Dream On has an unwavering dedication to human rights and the belief that every person has a right to be free to follow his or her dream.  In fact, every child that Dream On representatives have come into contact with — no matter how dire the circumstances — has held onto a dream.  Dream On has given many children and women the freedom, opportunity, and support to pursue their dreams.

Whether the dream is accessing clean water from a well, an opportunity to attend school, being freed from modern-day slavery, or achieving victory in the courtroom, Dream On International empowers individuals and communities to rise above adversity and realize their dreams.


HiGHLIGHTS of DREAM ON Successes

For more than 10 years, Dream On has undertaken a number of exciting projects that have changed lives, shaped communities, and forged partnerships with government officials, tribal elders, and other private NGOs.  Below are highlights of some of our projects:

 
  • Rescued children from human trafficking, sexual exploitation, and child labor.

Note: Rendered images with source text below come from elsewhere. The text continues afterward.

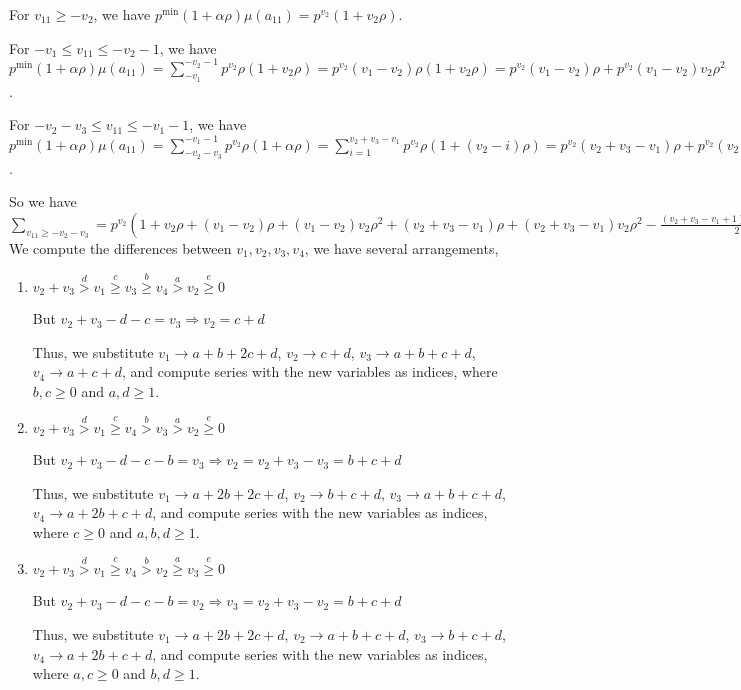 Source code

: \documentclass{article}
\begin{document}
For $v_{11}\geq{-v_2}$, we have $p^{\min}(1+\alpha\rho)\mu(a_{11})=p^{v_2}(1+v_2\rho)$.

For $-v_1\leq{v_{11}}\leq{-v_2-1}$, we have $p^{\min}(1+\alpha\rho)\mu(a_{11})=\sum_{-v_1}^{-v_2-1}p^{v_2}\rho(1+v_2\rho)=p^{v_2}(v_1-v_2)\rho(1+v_2\rho)=p^{v_2}(v_1-v_2)\rho+p^{v_2}(v_1-v_2)v_2\rho^2$.

For $-v_2-v_3\leq{v_{11}}\leq{-v_1-1}$, we have $p^{\min}(1+\alpha\rho)\mu(a_{11})=\sum_{-v_2-v_3}^{-v_1-1}p^{v_2}\rho(1+\alpha\rho)=\sum_{i=1}^{v_2+v_3-v_1}p^{v_2}\rho(1+(v_2-i)\rho)=p^{v_2}(v_2+v_3-v_1)\rho+p^{v_2}(v_2+v_3-v_1)v_2\rho^2-p^{v_2}\binom{v_2+v_3-v_1+1}{2}\rho^2$.

So we have $\sum_{v_{11}\geq{-v_2-v_3}}=p^{v_2}(1+v_2\rho+(v_1-v_2)\rho+(v_1-v_2)v_2\rho^2+(v_2+v_3-v_1)\rho+(v_2+v_3-v_1)v_2\rho^2-\frac{(v_2+v_3-v_1+1)(v_2+v_3-v_1)}{2}\rho^2).$
We compute the differences between $v_1,v_2,v_3,v_4$, we have several arrangements,
\begin{enumerate}
    \item 
$v_2+v_3\overset{d}{>}v_1\overset{c}{\geq}v_3\overset{b}{\geq}{v_4}\overset{a}>v_2\overset{e}{\geq}{0}$

But $v_2+v_3-d-c=v_3\Rightarrow{v_2=c+d}$

Thus, we substitute 
$v_1\rightarrow{a+b+2c+d}$, 
$v_2\rightarrow{c+d}$, 
$v_3\rightarrow{a+b+c+d}$, 
$v_4\rightarrow{a+c+d}$, and compute series with the new variables as indices, where $b,c\geq{0}$ and $a,d\geq{1}$.

\item 
$v_2+v_3\overset{d}{>}v_1\overset{c}{\geq}v_4\overset{b}{>}{v_3}\overset{a}>v_2\overset{e}{\geq}{0}$

But $v_2+v_3-d-c-b=v_3\Rightarrow{v_2=v_2+v_3-v_3=b+c+d}$

Thus, we substitute 
$v_1\rightarrow{a+2b+2c+d}$, 
$v_2\rightarrow{b+c+d}$, 
$v_3\rightarrow{a+b+c+d}$, 
$v_4\rightarrow{a+2b+c+d}$, and compute series with the new variables as indices, where $c\geq{0}$ and $a,b,d\geq{1}$.

\item 
$v_2+v_3\overset{d}{>}v_1\overset{c}{\geq}v_4\overset{b}{>}{v_2}\overset{a}{\geq}v_3\overset{e}{\geq}{0}$

But $v_2+v_3-d-c-b=v_2\Rightarrow{v_3=v_2+v_3-v_2=b+c+d}$

Thus, we substitute 
$v_1\rightarrow{a+2b+2c+d}$, 
$v_2\rightarrow{a+b+c+d}$, 
$v_3\rightarrow{b+c+d}$, 
$v_4\rightarrow{a+2b+c+d}$, and compute series with the new variables as indices, where $a,c\geq{0}$ and $b,d\geq{1}$.

\end{enumerate}
\end{document}
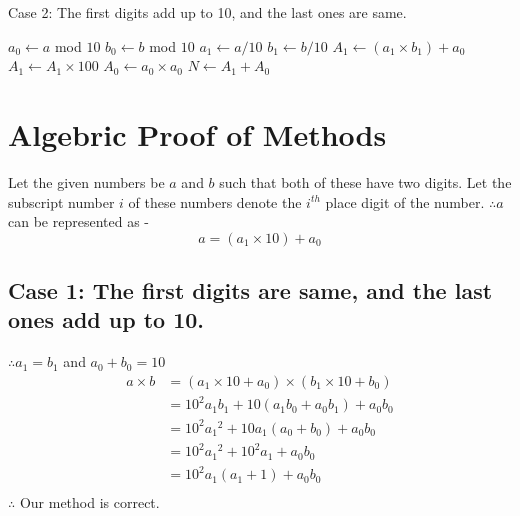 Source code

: \documentclass[12pt]{article}
\begin{document}
\begin{enumerate}

  \begin{algorithm}[H]
   \caption{Case 2: The first digits add up to 10, and the last ones are same.}
    \begin{algorithmic}[1]
       

        \State $a_0 \leftarrow a$ mod $10$
        \State $b_0 \leftarrow b$ mod $10$
        \State $a_1 \leftarrow a/10$
        \State $b_1 \leftarrow b/10$
            \Else 
                \State $A_1 \leftarrow (a_1 \times b_1) + a_0$
                \State $A_1 \leftarrow A_1 \times 100$
        		\State $A_0 \leftarrow a_0 \times a_0$
        		\State $N \leftarrow A_1 + A_0$
        	\EndIf

       \EndFunction

\end{algorithmic}
\end{algorithm}
\end{enumerate}


\section{Algebric Proof of Methods}
Let the given numbers be $a$ and $b$ such that both of these have two digits. Let the subscript number $i$ of these numbers denote the $i^{th}$ place digit of the number.\newline
$\therefore a$ can be represented as - 
$$a = (a_1 \times 10) + a_0$$

\subsection{Case 1: The first digits are same, and the last ones add up to 10.}
$\therefore a_1 = b_1$ and $a_0 + b_0 = 10$
\begin{align*}
a \times b &= (a_1 \times 10 + a_0) \times (b_1 \times 10 + b_0)\\
&= 10^2a_1b_1 + 10(a_1b_0 + a_0b_1) + a_0b_0\\
&= 10^2{a_1}^2 + 10a_1(a_0 + b_0) + a_0b_0\\
&= 10^2{a_1}^2 + 10^2a_1 + a_0b_0\\
&= 10^2a_1(a_1 + 1) + a_0b_0\\
\end{align*}
$\therefore$ Our method is correct.
\end{document}
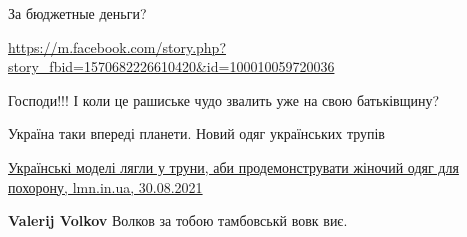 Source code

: \begin{itemize}
\begin{itemize}
 
За бюджетные деньги?
\end{itemize}

 
\url{https://m.facebook.com/story.php?story_fbid=1570682226610420&id=100010059720036}

 
Господи!!! І коли це рашиське чудо звалить уже на свою батьківщину?

 
Україна таки впереді планети.
Новий одяг українських трупів

\href{https://www.lmn.in.ua/ukrainski-modeli-liahly-u-truny-aby-prodemonstruvaty-zhinochyj-odiah-dlia-pokhoronu/}{%
Українські моделі лягли у труни, аби продемонструвати жіночий одяг для похорону, lmn.in.ua, 30.08.2021%
}

\begin{itemize}
 
\textbf{Valerij Volkov} Волков за тобою тамбовськй вовк виє.

 

\end{itemize}
\end{itemize}

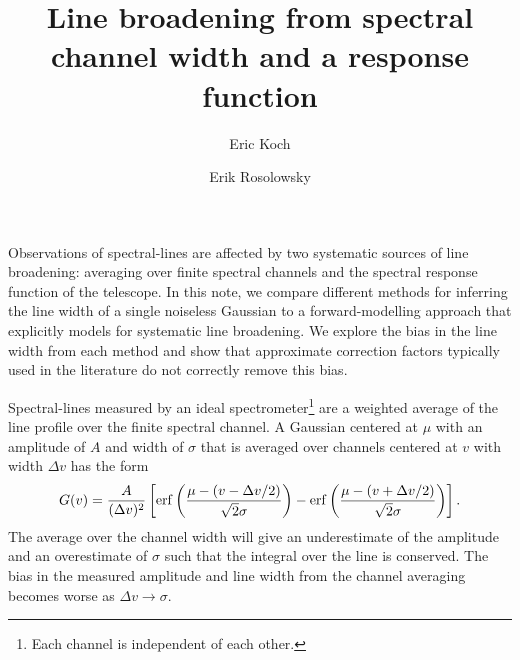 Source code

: \documentclass{rnaastex}
\begin{document}
\title{Line broadening from spectral channel width and a response function}

\author[0000-0001-9605-780X]{Eric Koch}
\author[0000-0002-5204-2259]{Erik Rosolowsky}


\keywords{}


\section{}

Observations of spectral-lines are affected by two systematic sources of line broadening: averaging over finite spectral channels and the spectral response function of the telescope. In this note, we compare different methods for inferring the line width of a single noiseless Gaussian to a forward-modelling approach that explicitly models for systematic line broadening.  We explore the bias in the line width from each method and show that approximate correction factors typically used in the literature do not correctly remove this bias.

Spectral-lines measured by an ideal spectrometer\footnote{Each channel is independent of each other.} are a weighted average of the line profile over the finite spectral channel. A Gaussian centered at $\mu$ with an amplitude of $A$ and width of $\sigma$ that is averaged over channels centered at $v$ with width $\Delta v$ has the form
\begin{equation}
    \label{eq:finite_gaussian}
    G(v) = \frac{A}{(\Delta v)^2} \left[ {\rm erf}\left( \frac{\mu - (v - \Delta v / 2)}{\sqrt{2}\sigma} \right) - {\rm erf}\left( \frac{\mu - (v + \Delta v / 2)}{\sqrt{2}\sigma} \right) \right].
\end{equation}
The average over the channel width will give an underestimate of the amplitude and an overestimate of $\sigma$ such that the integral over the line is conserved.  The bias in the measured amplitude and line width from the channel averaging becomes worse as $\Delta v \rightarrow \sigma$.
\end{document}
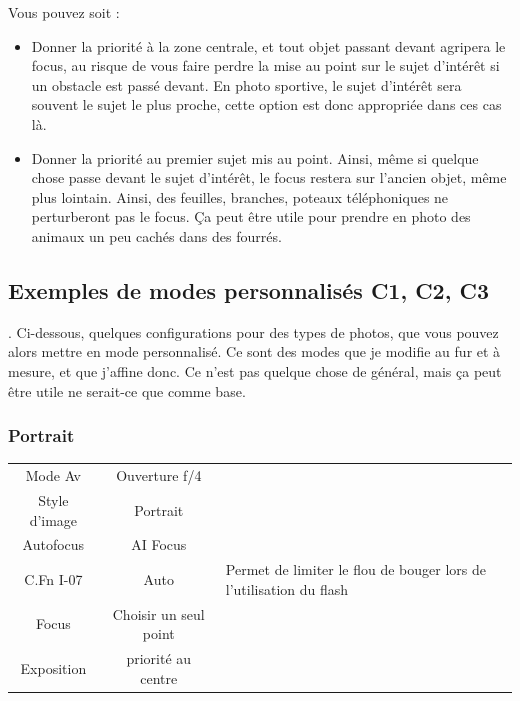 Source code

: \documentclass[a4paper,twoside]{article}
\begin{document}
Vous pouvez soit :
\begin{itemize}
\item Donner la priorité à la zone centrale, et tout objet passant devant agripera le focus, au risque de vous faire perdre la mise au point sur le sujet d'intérêt si un obstacle est passé devant. En photo sportive, le sujet d'intérêt sera souvent le sujet le plus proche, cette option est donc appropriée dans ces cas là.
\item Donner la priorité au premier sujet mis au point. Ainsi, même si quelque chose passe devant le sujet d'intérêt, le focus restera sur l'ancien objet, même plus lointain. Ainsi, des feuilles, branches, poteaux téléphoniques ne perturberont pas le focus. Ça peut être utile pour prendre en photo des animaux un peu cachés dans des fourrés.
\end{itemize}

\subsection{Exemples de modes personnalisés C1, C2, C3}\label{sec:exemple_C1C2C3}.
Ci-dessous, quelques configurations pour des types de photos, que vous pouvez alors mettre en mode personnalisé. Ce sont des modes que je modifie au fur et à mesure, et que j'affine donc. Ce n'est pas quelque chose de général, mais ça peut être utile ne serait-ce que comme base.

\subsubsection{Portrait}

\begin{tabular}{|c|c|p{5cm}|}
Mode Av & Ouverture f/4\\
Style d'image & Portrait\\
Autofocus & AI Focus \\
C.Fn I-07 & Auto & Permet de limiter le flou de bouger lors de l'utilisation du flash\\
Focus & Choisir un seul point\\
Exposition & priorité au centre
\end{tabular}


\printindex
\end{document}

  • Partnered with the Enslavement Prevention Alliance - West Africa to create a residential home for children, teens, and young adults who were rescued from sexual violence, slavery, and child labor.

  • Partnered in the construction of a children’s home and two schools in the Volta Region of Ghana.

  • Installed water pumps in the villages of Andokope, Segbedeme, and Kitikpa, Ghana, which brought clean water to over 5,000 people.

  • Brought electricity to the village of Shihalia, Kenya and installed a water pump with a large above-ground tank that serves approximately 3,000 people.

  • Purchased over 1,000 health cards for children in Ghana and provided educational instruction to parents in a community meeting regarding the importance of health care in the prevention of disease.

  • Provided educational sponsorship for over 100 children in Ghana and Kenya through the Preventative Sponsorship Program.

  • Organized a safe house in the Volta Region of Ghana for 6 victims of sexual abuse and who were witnesses for a criminal investigation.

  • Provided witness relocation and protection in several regions of Ghana for children while investigations were conducted and cases tried in a court of law.

  • Initiated sex and health education classes in schools in Ghana.

  • Partnered with Grace Hand for Africa in Mbeya, Tanzania to create Grace Tailoring School and Grace Poultry Project — two income-generating programs that benefit 225 children who were victims of trafficking or were at-risk of human trafficking.

  • Installed electricity at Fodome Woe Elementary School.